30 June 2013


CANADIAN SATELLITE SERVES ABOVE AND BEYOND


Canada’s first space telescope plays its cosmic game in overtime



Canadians are known for overcoming harsh weather conditions and extreme environments. Canada’s first space telescope is marking a decade working under the extreme environment of Earth orbit, and it’s still going strong.  


Launched on 30 June 2003, the suitcase-sized satellite is called MOST, for Microvariability and Oscillations of STars (the types of phenomena it studies). Intended to be a one-year mission to observe a total of ten stars, MOST is about to celebrate its tenth birthday in space, having collected ultra-precise data on over 5000 stars.


“We originally nicknamed it the ‘Humble Space Telescope,’” jokes MOST Mission Scientist and University of British Columbia astrophysicist Jaymie Matthews, “but we should really call it ‘The Little Telescope That Could.’”


MOST’s marathon might be thought of as a relay race, where the first team member was Canada’s first satellite, Alouette 1. Launched in September 1962, Alouette was expected to last a year, but operated for ten, collecting over a million images of the Earth’s ionosphere. “At the time, satellite batteries had a rated lifetime of about a year in space,” notes Matthews. “Alouette’s batteries would have made the Energizer Bunny jealous.”  


MOST’s feat of parlaying one year into ten (and counting) has astronomers drawing comparisons to the IUE (International Ultraviolet Explorer) satellite.  IUE was planned to run for 3 years, but its mission lasted 18.  The Hubble Space Telescope has operated for 23 years, but that’s after five repair and servicing ‘house calls’ by space shuttle astronauts.

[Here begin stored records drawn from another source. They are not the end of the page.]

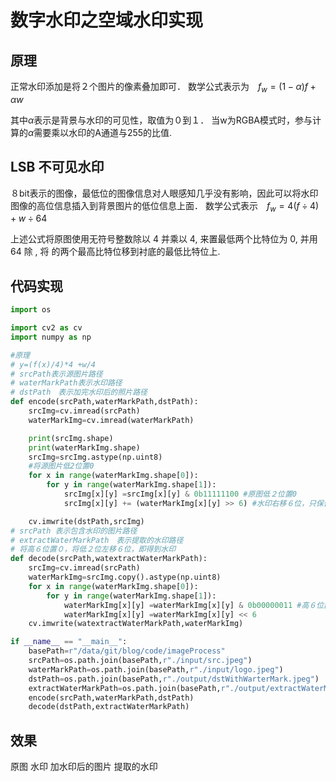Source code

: # 数字水印之空域水印实现

## 原理

正常水印添加是将２个图片的像素叠加即可．
数学公式表示为　$f_w=(1-\alpha)f+\alpha w$

其中$\alpha$表示是背景与水印的可见性，取值为０到１．
当w为RGBA模式时，参与计算的$\alpha$需要乘以水印的A通道与255的比值.

## LSB 不可见水印

８bit表示的图像，最低位的图像信息对人眼感知几乎没有影响，因此可以将水印图像的高位信息插入到背景图片的低位信息上面．
数学公式表示　$f_w=4(f\div4)+ w\div64$

上述公式将原图使用无符号整数除以 4 并乘以 4, 来置最低两个比特位为 0, 并用 64 除 , 将  的两个最高比特位移到衬底的最低比特位上.

## 代码实现

``` python
import os

import cv2 as cv
import numpy as np

#原理
# y=(f(x)/4)*4 +w/4
# srcPath表示源图片路径
# waterMarkPath表示水印路径
# dstPath　表示加完水印后的照片路径
def encode(srcPath,waterMarkPath,dstPath):
    srcImg=cv.imread(srcPath)
    waterMarkImg=cv.imread(waterMarkPath)

    print(srcImg.shape)
    print(waterMarkImg.shape)
    srcImg=srcImg.astype(np.uint8)
    #将源图片低2位置0
    for x in range(waterMarkImg.shape[0]):
        for y in range(waterMarkImg.shape[1]):
            srcImg[x][y] =srcImg[x][y] & 0b11111100 #原图低２位置0
            srcImg[x][y] += (waterMarkImg[x][y] >> 6) #水印右移６位，只保留高位

    cv.imwrite(dstPath,srcImg)
# srcPath 表示包含水印的图片路径
# extractWaterMarkPath　表示提取的水印路径
# 将高６位置０，将低２位左移６位，即得到水印
def decode(srcPath,watextractWaterMarkPath):
    srcImg=cv.imread(srcPath)
    waterMarkImg=srcImg.copy().astype(np.uint8)
    for x in range(waterMarkImg.shape[0]):
        for y in range(waterMarkImg.shape[1]):
            waterMarkImg[x][y] =waterMarkImg[x][y] & 0b00000011 #高６位置０，保留低２位
            waterMarkImg[x][y] =waterMarkImg[x][y] << 6
    cv.imwrite(watextractWaterMarkPath,waterMarkImg)

if __name__ == "__main__":
    basePath=r"/data/git/blog/code/imageProcess"
    srcPath=os.path.join(basePath,r"./input/src.jpeg")
    waterMarkPath=os.path.join(basePath,r"./input/logo.jpeg")
    dstPath=os.path.join(basePath,r"./output/dstWithWarterMark.jpeg")
    extractWaterMarkPath=os.path.join(basePath,r"./output/extractWaterMark.jpeg")
    encode(srcPath,waterMarkPath,dstPath)
    decode(dstPath,extractWaterMarkPath)

```

## 效果

原图
水印
加水印后的图片
提取的水印
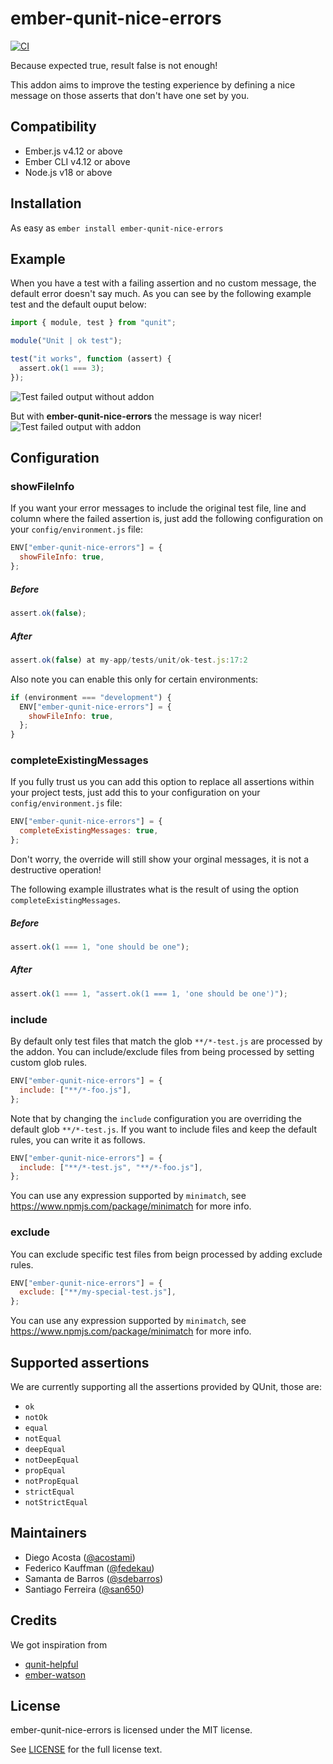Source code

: # ember-qunit-nice-errors

[![CI](https://github.com/adopted-ember-addons/ember-qunit-nice-errors/actions/workflows/ci.yml/badge.svg)](https://github.com/adopted-ember-addons/ember-qunit-nice-errors/actions/workflows/ci.yml)

Because expected true, result false is not enough!

This addon aims to improve the testing experience by defining a nice
message on those asserts that don't have one set by you.

## Compatibility

- Ember.js v4.12 or above
- Ember CLI v4.12 or above
- Node.js v18 or above

## Installation

As easy as `ember install ember-qunit-nice-errors`

## Example

When you have a test with a failing assertion and no custom message, the default error doesn't say much.
As you can see by the following example test and the default ouput below:

```js
import { module, test } from "qunit";

module("Unit | ok test");

test("it works", function (assert) {
  assert.ok(1 === 3);
});
```

![Test failed output without addon](https://github.com/wyeworks/ember-qunit-nice-errors/raw/gh-pages/images/before.png)

But with **ember-qunit-nice-errors** the message is way nicer!
![Test failed output with addon](https://github.com/wyeworks/ember-qunit-nice-errors/raw/gh-pages/images/after.png)

## Configuration

### showFileInfo

If you want your error messages to include the original test file, line and column where the failed assertion is, just add the following configuration on your `config/environment.js` file:

```js
ENV["ember-qunit-nice-errors"] = {
  showFileInfo: true,
};
```

##### Before

```js
assert.ok(false);
```

##### After

```js
assert.ok(false) at my-app/tests/unit/ok-test.js:17:2
```

Also note you can enable this only for certain environments:

```js
if (environment === "development") {
  ENV["ember-qunit-nice-errors"] = {
    showFileInfo: true,
  };
}
```

### completeExistingMessages

If you fully trust us you can add this option to replace all assertions within your project tests, just add this to your configuration on your `config/environment.js` file:

```js
ENV["ember-qunit-nice-errors"] = {
  completeExistingMessages: true,
};
```

Don't worry, the override will still show your orginal messages, it is not a destructive operation!

The following example illustrates what is the result of using the option `completeExistingMessages`.

##### Before

```js
assert.ok(1 === 1, "one should be one");
```

##### After

```js
assert.ok(1 === 1, "assert.ok(1 === 1, 'one should be one')");
```

### include

By default only test files that match the glob `**/*-test.js` are processed by the
addon. You can include/exclude files from being processed by setting custom glob
rules.

```js
ENV["ember-qunit-nice-errors"] = {
  include: ["**/*-foo.js"],
};
```

Note that by changing the `include` configuration you are overriding the default
glob `**/*-test.js`. If you want to include files and keep the default rules,
you can write it as follows.

```js
ENV["ember-qunit-nice-errors"] = {
  include: ["**/*-test.js", "**/*-foo.js"],
};
```

You can use any expression supported by `minimatch`, see https://www.npmjs.com/package/minimatch for more info.

### exclude

You can exclude specific test files from beign processed by adding exclude
rules.

```js
ENV["ember-qunit-nice-errors"] = {
  exclude: ["**/my-special-test.js"],
};
```

You can use any expression supported by `minimatch`, see https://www.npmjs.com/package/minimatch for more info.

## Supported assertions

We are currently supporting all the assertions provided by QUnit, those are:

- `ok`
- `notOk`
- `equal`
- `notEqual`
- `deepEqual`
- `notDeepEqual`
- `propEqual`
- `notPropEqual`
- `strictEqual`
- `notStrictEqual`

## Maintainers

- Diego Acosta ([@acostami](https://github.com/acostami))
- Federico Kauffman ([@fedekau](https://github.com/fedekau))
- Samanta de Barros ([@sdebarros](https://github.com/sdebarros))
- Santiago Ferreira ([@san650](https://github.com/san650))

## Credits

We got inspiration from

- [qunit-helpful](https://github.com/bahmutov/qunit-helpful)
- [ember-watson](https://github.com/abuiles/ember-watson)

## License

ember-qunit-nice-errors is licensed under the MIT license.

See [LICENSE](./LICENSE.md) for the full license text.
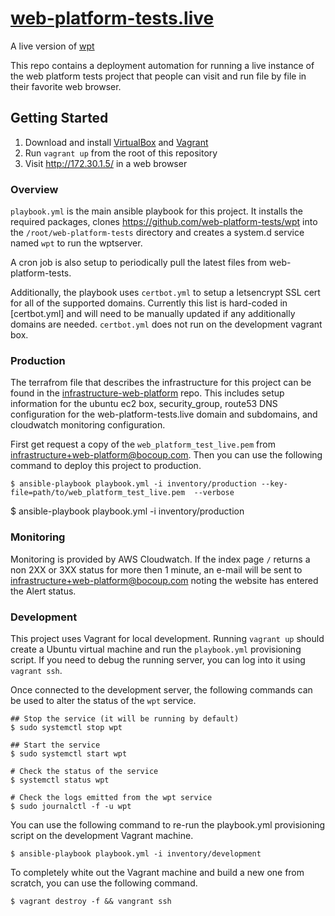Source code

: # [web-platform-tests.live](http://web-platform-tests.live)

A live version of [wpt](https://github.com/web-platform-tests/wpt)

This repo contains a deployment automation for running a live instance of the
web platform tests project that people can visit and run file by file in their
favorite web browser.

## Getting Started

1. Download and install [VirtualBox](https://www.virtualbox.org/) and
   [Vagrant](https://www.vagrantup.com/)
2. Run `vagrant up` from the root of this repository
3. Visit http://172.30.1.5/ in a web browser

### Overview

`playbook.yml` is the main ansible playbook for this project. It
installs the required packages, clones
https://github.com/web-platform-tests/wpt into the
`/root/web-platform-tests` directory and creates a system.d service
named `wpt` to run the wptserver.

A cron job is also setup to periodically pull the latest files from
web-platform-tests.

Additionally, the playbook uses `certbot.yml` to setup a letsencrypt
SSL cert for all of the supported domains. Currently this list is
hard-coded in [certbot.yml] and will need to be manually updated if any
additionally domains are needed. `certbot.yml` does not run on the
development vagrant box.

### Production

The terrafrom file that describes the infrastructure for this project
can be found in the
[infrastructure-web-platform](https://github.com/bocoup/infrastructure-web-platform/tree/master/terraform/projects/web-platform-tests-live)
repo. This includes setup information for the ubuntu ec2 box,
security_group, route53 DNS configuration for the
web-platform-tests.live domain and subdomains, and cloudwatch
monitoring configuration.

First get request a copy of the `web_platform_test_live.pem` from
infrastructure+web-platform@bocoup.com. Then you can use the following
command to deploy this project to production.

```
$ ansible-playbook playbook.yml -i inventory/production --key-file=path/to/web_platform_test_live.pem  --verbose
```

$ ansible-playbook playbook.yml -i inventory/production

### Monitoring

Monitoring is provided by AWS Cloudwatch. If the index page `/` returns a non
2XX or 3XX status for more then 1 minute, an e-mail will be sent to
infrastructure+web-platform@bocoup.com noting the website has entered the Alert
status.

### Development

This project uses Vagrant for local development. Running `vagrant up` should
create a Ubuntu virtual machine and run the `playbook.yml` provisioning script.
If you need to debug the running server, you can log into it using `vagrant
ssh`.

Once connected to the development server, the following commands can be used to
alter the status of the `wpt` service.

```
## Stop the service (it will be running by default)
$ sudo systemctl stop wpt

## Start the service
$ sudo systemctl start wpt

# Check the status of the service
$ systemctl status wpt

# Check the logs emitted from the wpt service
$ sudo journalctl -f -u wpt
```

You can use the following command to re-run the playbook.yml provisioning
script on the development Vagrant machine.

```
$ ansible-playbook playbook.yml -i inventory/development
```

To completely white out the Vagrant machine and build a new one from scratch,
you can use the following command.

```
$ vagrant destroy -f && vangrant ssh
```
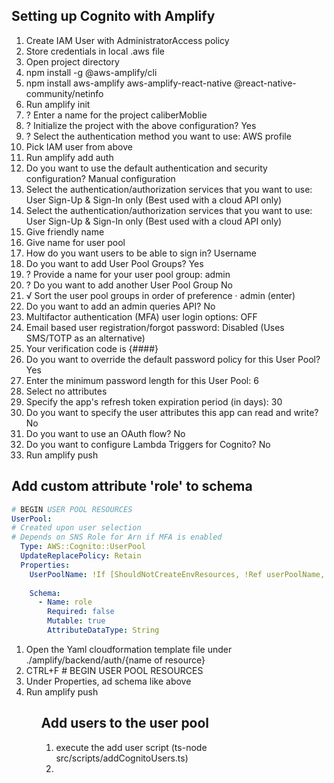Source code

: <h2>Setting up Cognito with Amplify</h2>
<ol>
<li>
Create IAM User with AdministratorAccess policy
</li>
<li>
Store credentials in local .aws file
</li>
<li>
Open project directory 
</li>
<li>
npm install -g @aws-amplify/cli
</li>
<li>
npm install aws-amplify aws-amplify-react-native @react-native-community/netinfo
</li>
<li>
Run amplify init
</li>
<li>
? Enter a name for the project caliberMoblie
</li>
<li>
? Initialize the project with the above configuration? Yes
</li>
<li>
? Select the authentication method you want to use: AWS profile
</li>
<li>
Pick IAM user from above
</li>
<li>
Run amplify add auth
</li>
<li>
Do you want to use the default authentication and security configuration? Manual configuration
</li>
<li>
Select the authentication/authorization services that you want to use: User Sign-Up & Sign-In only 
(Best used with a cloud API only)
</li>
<li>
Select the authentication/authorization services that you want to use: User Sign-Up & Sign-In only 
(Best used with a cloud API only)
</li>
<li>
Give friendly name
</li>
<li>
Give name for user pool 
</li>
<li>
How do you want users to be able to sign in? Username 
</li>
<li>
Do you want to add User Pool Groups? Yes   
</li>
<li>
? Provide a name for your user pool group: admin   
</li>
<li>
? Do you want to add another User Pool Group No  
</li>
<li>
√ Sort the user pool groups in order of preference · admin (enter) 
</li>
<li>
Do you want to add an admin queries API? No
</li>
<li>
Multifactor authentication (MFA) user login options: OFF
</li>
<li>
Email based user registration/forgot password: Disabled (Uses SMS/TOTP as an alternative)
</li>
<li>
Your verification code is {####}
</li>
<li>
Do you want to override the default password policy for this User Pool? Yes
</li>
<li>
Enter the minimum password length for this User Pool: 6
</li>
<li>
Select no attributes
</li>
<li>
Specify the app's refresh token expiration period (in days): 30
</li>
<li>
 Do you want to specify the user attributes this app can read and write? No
</li>
<li>
 Do you want to use an OAuth flow? No
</li>
<li>
 Do you want to configure Lambda Triggers for Cognito? No
</li>
<li>
Run amplify push
</li>
</ol>

<h2>Add custom attribute 'role' to schema</h2>

```YAML
# BEGIN USER POOL RESOURCES
UserPool:
# Created upon user selection
# Depends on SNS Role for Arn if MFA is enabled
  Type: AWS::Cognito::UserPool
  UpdateReplacePolicy: Retain
  Properties:
    UserPoolName: !If [ShouldNotCreateEnvResources, !Ref userPoolName, !Join ['',[!Ref userPoolName, '-', !Ref env]]]
    
    Schema:
      - Name: role
        Required: false
        Mutable: true
        AttributeDataType: String
```
<ol>
<li>Open the Yaml cloudformation template file under ./amplify/backend/auth/{name of resource}</li>
<li>CTRL+F # BEGIN USER POOL RESOURCES</li>
<li>Under Properties, ad schema like above</li>
<li>Run amplify push</li>
<ol>

<h2>Add users to the user pool</h2>
<ol>
<li>execute the add user script (ts-node src/scripts/addCognitoUsers.ts)</li>
<li></li>
</ol>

Prof. Matthews puts MOST’s endurance into a truly Canadian perspective. “Games during this year’s Stanley Cup playoffs have gone to multiple overtimes. MOST is about to enter its tenth period of overtime.” Continuing the hockey analogy, “MOST achieves goals rather than scoring them. But if it did score, it already has a ‘hat trick’: 1. Discoveries that are helping rewrite the textbooks. 2. Technology that’s spawned a new generation of Canadian satellites. 3. A training tool for students to become Canada’s next generation of virtual space explorers.”  Matthews adds, “And the game’s not over.”